Performance distribution

To provide a better insight on what the agent's abilities are, we labeled all structures in the training dataset with a set of skills required for solving these tasks. There are 5 skills in total. Each skill describes a kind of gameplay style (action patterns) that the agent need to perform in the environment in order to build each srtucture. We emphasize that skills are properties of the block structures not the agents, in this sense.

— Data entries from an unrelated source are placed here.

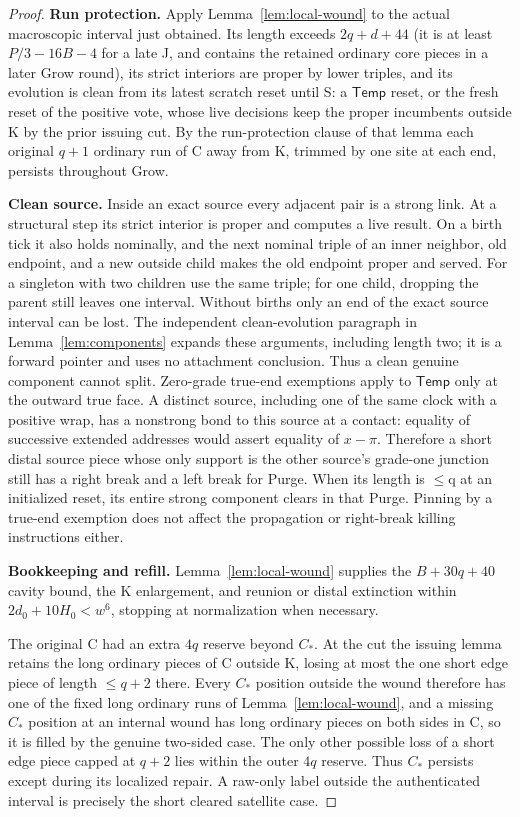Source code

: \begin{proof}
\textbf{Run protection.} Apply Lemma~\ref{lem:local-wound} to the actual macroscopic interval just obtained. Its length exceeds \(2q+d+44\) (it is at least \(P/3-16B-4\) for a late J, and contains the retained ordinary core pieces in a later Grow round), its strict interiors are proper by lower triples, and its evolution is clean from its latest scratch reset until S: a \(\mathsf{Temp}\) reset, or the fresh reset of the positive vote, whose live decisions keep the proper incumbents outside K by the prior issuing cut. By the run-protection clause of that lemma each original \(q+1\) ordinary run of C away from K, trimmed by one site at each end, persists throughout Grow.

\textbf{Clean source.} Inside an exact source every adjacent pair is a strong link. At a structural step its strict interior is proper and computes a live result. On a birth tick it also holds nominally, and the next nominal triple of an inner neighbor, old endpoint, and a new outside child makes the old endpoint proper and served. For a singleton with two children use the same triple; for one child, dropping the parent still leaves one interval. Without births only an end of the exact source interval can be lost. The independent clean-evolution paragraph in Lemma~\ref{lem:components} expands these arguments, including length two; it is a forward pointer and uses no attachment conclusion. Thus a clean genuine component cannot split. Zero-grade true-end exemptions apply to \(\mathsf{Temp}\) only at the outward true face. A distinct source, including one of the same clock with a positive wrap, has a nonstrong bond to this source at a contact: equality of successive extended addresses would assert equality of \(x-\pi\). Therefore a short distal source piece whose only support is the other source's grade-one junction still has a right break and a left break for Purge. When its length is \(\le\)q at an initialized reset, its entire strong component clears in that Purge. Pinning by a true-end exemption does not affect the propagation or right-break killing instructions either.

\textbf{Bookkeeping and refill.} Lemma~\ref{lem:local-wound} supplies the \(B+30q+40\) cavity bound, the K enlargement, and reunion or distal extinction within \(2d_0+10H_0<w^6\), stopping at normalization when necessary.

The original C had an extra \(4q\) reserve beyond \(C_*\). At the cut the issuing lemma retains the long ordinary pieces of C outside K, losing at most the one short edge piece of length \(\le\)\(q+2\) there. Every \(C_*\) position outside the wound therefore has one of the fixed long ordinary runs of Lemma~\ref{lem:local-wound}, and a missing \(C_*\) position at an internal wound has long ordinary pieces on both sides in C, so it is filled by the genuine two-sided case. The only other possible loss of a short edge piece capped at \(q+2\) lies within the outer \(4q\) reserve. Thus \(C_*\) persists except during its localized repair. A raw-only label outside the authenticated interval is precisely the short cleared satellite case.


\end{proof}
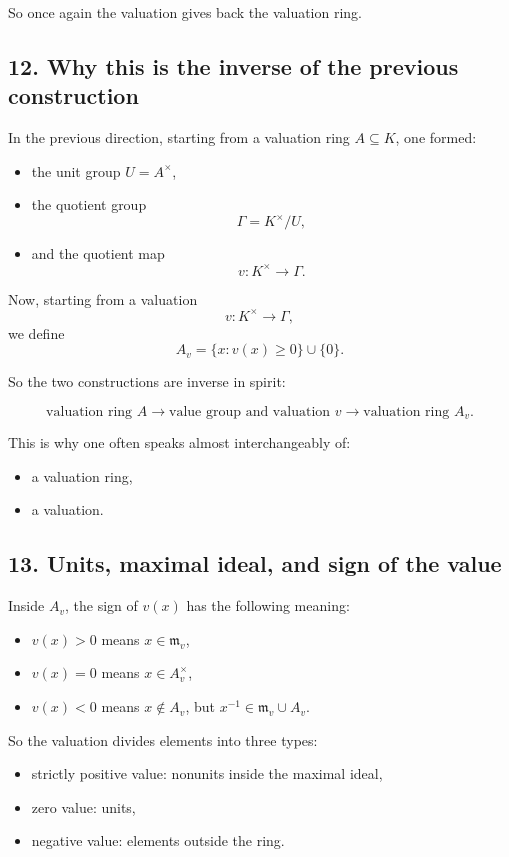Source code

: \documentclass[12pt,a4paper]{article}
\theoremstyle{notespace}
\begin{document}
So once again the valuation gives back the valuation ring.

\subsection{12. Why this is the inverse of the previous construction}

In the previous direction, starting from a valuation ring \(A\subseteq K\), one formed:
\begin{itemize}
	\item the unit group \(U=A^\times\),
	\item the quotient group
	\[
	\Gamma=K^\times/U,
	\]
	\item and the quotient map
	\[
	v:K^\times\to \Gamma.
	\]
\end{itemize}

Now, starting from a valuation
\[
v:K^\times\to \Gamma,
\]
we define
\[
A_v=\{x : v(x)\ge 0\}\cup\{0\}.
\]

So the two constructions are inverse in spirit:

\[
\text{valuation ring } A
\longrightarrow
\text{value group and valuation } v
\longrightarrow
\text{valuation ring } A_v.
\]

This is why one often speaks almost interchangeably of:
\begin{itemize}
	\item a valuation ring,
	\item a valuation.
\end{itemize}

\subsection{13. Units, maximal ideal, and sign of the value}

Inside \(A_v\), the sign of \(v(x)\) has the following meaning:

\begin{itemize}
	\item \(v(x)>0\) means \(x\in \mathfrak m_v\),
	\item \(v(x)=0\) means \(x\in A_v^\times\),
	\item \(v(x)<0\) means \(x\notin A_v\), but \(x^{-1}\in \mathfrak m_v\cup A_v\).
\end{itemize}

So the valuation divides elements into three types:
\begin{itemize}
	\item strictly positive value: nonunits inside the maximal ideal,
	\item zero value: units,
	\item negative value: elements outside the ring.
\end{itemize}
\end{document}
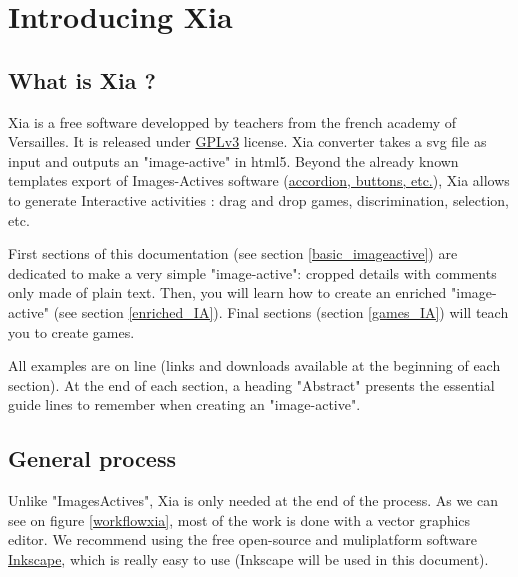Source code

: 


 \maketitle
 \tableofcontents
  
\section{Introducing Xia}

\subsection{What is Xia ?}

Xia is a free software developped by teachers from the french academy of Versailles.
It is released under \href{http://www.gnu.org/copyleft/gpl.html}{GPLv3} license.
Xia converter takes a svg file as input and outputs an "image-active" in 
html5. Beyond the already known templates export of Images-Actives software
(\href{http://images-actives.crdp-versailles.fr/spip.php?article11\&lang=fr}
{accordion, buttons, etc.}), Xia allows to generate
Interactive activities : drag and drop games, discrimination, selection, etc.

First sections of this documentation (see section \ref{basic_imageactive}) are dedicated to make a very simple 
"image-active": cropped details with comments only made of plain text.
Then, you will learn how to create an enriched "image-active" (see section \ref{enriched_IA}).
Final sections (section \ref{games_IA}) will teach you to create games.

\begin{astuce}
All examples are on line (links and downloads available at 
the beginning of each section). At the end
of each section, a heading "Abstract" presents the essential guide lines to 
remember when creating an "image-active". 
\end{astuce}

\subsection{General process}

Unlike "ImagesActives", Xia is only needed at the end of the process.
As we can see on figure \ref{workflowxia}, most of the work is done with 
a  vector graphics editor. We recommend using the free open-source and 
muliplatform software \href{http://www.inkscape.org/}{Inkscape}, which is 
really easy to use (Inkscape will be used in this document).

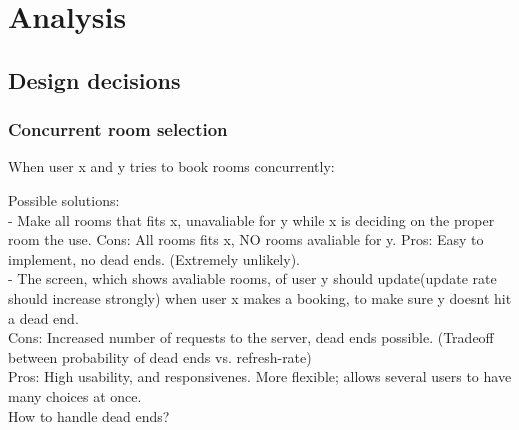 \chapter{Analysis}

\section{Design decisions}

\subsection{Concurrent room selection}
When user x and y tries to book rooms concurrently:

Possible solutions:\\

- Make all rooms that fits x, unavaliable for y while x is deciding on the proper room the use.
	Cons: All rooms fits x, NO rooms avaliable for y.
	Pros: Easy to implement, no dead ends. (Extremely unlikely).\\


- The screen, which shows avaliable rooms, of user y should update(update rate should increase strongly) when user x makes a booking, to make sure y doesnt hit a dead end.\\

Cons: Increased number of requests to the server, dead ends possible. (Tradeoff between probability of dead ends vs. refresh-rate)\\
Pros: High usability, and responsivenes. More flexible; allows several users to have many choices at once.\\

How to handle dead ends?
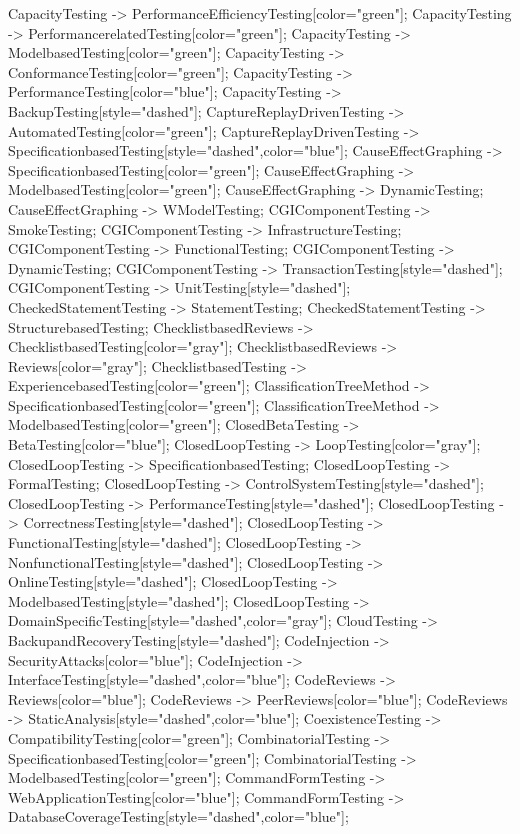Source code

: \documentclass{article}
\begin{document}
{CapacityTesting -> PerformanceEfficiencyTesting[color="green"];
CapacityTesting -> PerformancerelatedTesting[color="green"];
CapacityTesting -> ModelbasedTesting[color="green"];
CapacityTesting -> ConformanceTesting[color="green"];
CapacityTesting -> PerformanceTesting[color="blue"];
CapacityTesting -> BackupTesting[style="dashed"];
CaptureReplayDrivenTesting -> AutomatedTesting[color="green"];
CaptureReplayDrivenTesting -> SpecificationbasedTesting[style="dashed",color="blue"];
CauseEffectGraphing -> SpecificationbasedTesting[color="green"];
CauseEffectGraphing -> ModelbasedTesting[color="green"];
CauseEffectGraphing -> DynamicTesting;
CauseEffectGraphing -> WModelTesting;
CGIComponentTesting -> SmokeTesting;
CGIComponentTesting -> InfrastructureTesting;
CGIComponentTesting -> FunctionalTesting;
CGIComponentTesting -> DynamicTesting;
CGIComponentTesting -> TransactionTesting[style="dashed"];
CGIComponentTesting -> UnitTesting[style="dashed"];
CheckedStatementTesting -> StatementTesting;
CheckedStatementTesting -> StructurebasedTesting;
ChecklistbasedReviews -> ChecklistbasedTesting[color="gray"];
ChecklistbasedReviews -> Reviews[color="gray"];
ChecklistbasedTesting -> ExperiencebasedTesting[color="green"];
ClassificationTreeMethod -> SpecificationbasedTesting[color="green"];
ClassificationTreeMethod -> ModelbasedTesting[color="green"];
ClosedBetaTesting -> BetaTesting[color="blue"];
ClosedLoopTesting -> LoopTesting[color="gray"];
ClosedLoopTesting -> SpecificationbasedTesting;
ClosedLoopTesting -> FormalTesting;
ClosedLoopTesting -> ControlSystemTesting[style="dashed"];
ClosedLoopTesting -> PerformanceTesting[style="dashed"];
ClosedLoopTesting -> CorrectnessTesting[style="dashed"];
ClosedLoopTesting -> FunctionalTesting[style="dashed"];
ClosedLoopTesting -> NonfunctionalTesting[style="dashed"];
ClosedLoopTesting -> OnlineTesting[style="dashed"];
ClosedLoopTesting -> ModelbasedTesting[style="dashed"];
ClosedLoopTesting -> DomainSpecificTesting[style="dashed",color="gray"];
CloudTesting -> BackupandRecoveryTesting[style="dashed"];
CodeInjection -> SecurityAttacks[color="blue"];
CodeInjection -> InterfaceTesting[style="dashed",color="blue"];
CodeReviews -> Reviews[color="blue"];
CodeReviews -> PeerReviews[color="blue"];
CodeReviews -> StaticAnalysis[style="dashed",color="blue"];
CoexistenceTesting -> CompatibilityTesting[color="green"];
CombinatorialTesting -> SpecificationbasedTesting[color="green"];
CombinatorialTesting -> ModelbasedTesting[color="green"];
CommandFormTesting -> WebApplicationTesting[color="blue"];
CommandFormTesting -> DatabaseCoverageTesting[style="dashed",color="blue"];
}
\end{document}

Here is the list of skills:

  • flat - flat structure with all blocks on the ground
  • flying - there are blocks that cannot be placed without removing some other blocks (i.e. )
  • diagonal - some blocks are adjacent (in vertical axis) diagonally
  • tricky - some blocks are hidden or there should be a specific order in which they should be placed
  • tall - a structure cannot be built without the agent being high enough (the placement radius is 3 blocks)

The skills labeling is provided here and rendered goal structures are present in skills/renderings/ folder, under this link.

For each task, we calculate F1 score between built and target structures. For each skill, we average the performance on all targets requiring that skill. These metrics were calculated on

F1 score flying tall diagonal flat tricky all
MHB agent (NLP) 0.292 0.322 0.242 0.334 0.295 0.313
MHB agent (full) 0.233 0.243 0.161 0.290 0.251 0.258
Random agent (full) 0.039 0.036 0.044 0.038 0.043 0.039

Installation

For this baseline version uses latest version of a master branch from Iglu gridworld repository. You can install this version by the following command:

pip install git+https://github.com/iglu-contest/gridworld.git

Then install other requirements by running

pip install -r docker/requirements.txt

also, install a specific version of pytorch and sample-factor by running

pip3 install torch==1.8.1+cu111 torchvision==0.9.1+cu111 torchaudio==0.8.1 -f https://download.pytorch.org/whl/torch_stable.html 
pip3 install git+https://github.com/iglu-contest/sample-factory.git@1.121.3.iglu
pip3 install git+https://github.com/iglu-contest/gridworld.git@master

Alternatively, you can build the docker image to work with. This setup was tested and works stable:

./docker/build.sh

Training APPO

Just run train.py with config_path:

python main.py --config_path iglu_baseline.yaml

Enjoy baseline

Run enjoy.py :

python utils/enjoy.py

Code structure

The code for NLP model is located at agents/mhb_baseline/nlp_model. The heuristic for blocks iteration is located at wrappers/target_generator.py (e.g. target_to_subtasks function, it implements the main algorithm for splitting the goal into subtasks). In wrappers/multitask you can find TargetGenerator and SubtaskGenerator classes. The first class makes full-figure target using RandomFigure generator or DatasetFigure generator. The second class makes subtasks for environment. The training config for the RL agent is in iglu_baseline.yaml. Most of the training code is implemented in the sample-factory package. Most of training curriculum is implemented via wrappers under wrappers/ directory.